Obrazy Henryki Uty Gnatowskiej można oglądać w Domu Kuncewiczów w Kazimierzu Dolnym. Prace nieprzypadkowo prezentowane są na stałej ekspozycji w pokojach „Wilii pod Wiewiórką”. Artystka pochodząca z Lublina często odwiedzała to miejsce, a Maria i Jerzy Kuncewiczowie byli jej serdecznymi znajomymi.
– Wystawa to efekt naszej przyjaźni z Utą Gnatowską i jej fascynacji, ale uwaga… nie Kazimierzem Dolnym – mówi kierownik kazimierskiej Kuncewiczówki Monika Januszek: – Od jakiegoś czasu Uta nie maluje Kazimierza, bo wszyscy to robią. Do Domu Kuncewiczów przywiozła fantastyczne widoki z okolic Kazimierza.
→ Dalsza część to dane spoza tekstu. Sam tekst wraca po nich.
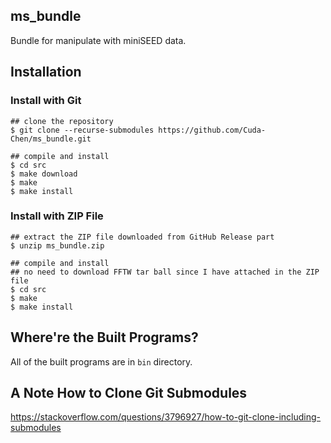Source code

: ## ms_bundle
Bundle for manipulate with miniSEED data.

## Installation
### Install with Git 
```
## clone the repository
$ git clone --recurse-submodules https://github.com/Cuda-Chen/ms_bundle.git

## compile and install
$ cd src
$ make download
$ make
$ make install
```

### Install with ZIP File
```
## extract the ZIP file downloaded from GitHub Release part
$ unzip ms_bundle.zip

## compile and install
## no need to download FFTW tar ball since I have attached in the ZIP file
$ cd src
$ make
$ make install
```

## Where're the Built Programs?
All of the built programs are in `bin` directory.

## A Note How to Clone Git Submodules
https://stackoverflow.com/questions/3796927/how-to-git-clone-including-submodules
Mamy Albrechtówkę, Mięćmierz, bardzo klimatyczne zakola Wisły i mamy to wszystko, dlaczego turyści w czasie wakacji przyjeżdżają do tego miejsca, szukając szlaków nieoczywistych, położonych trochę z dala od rynku.
Wystawa będzie prezentowana do końca lipca.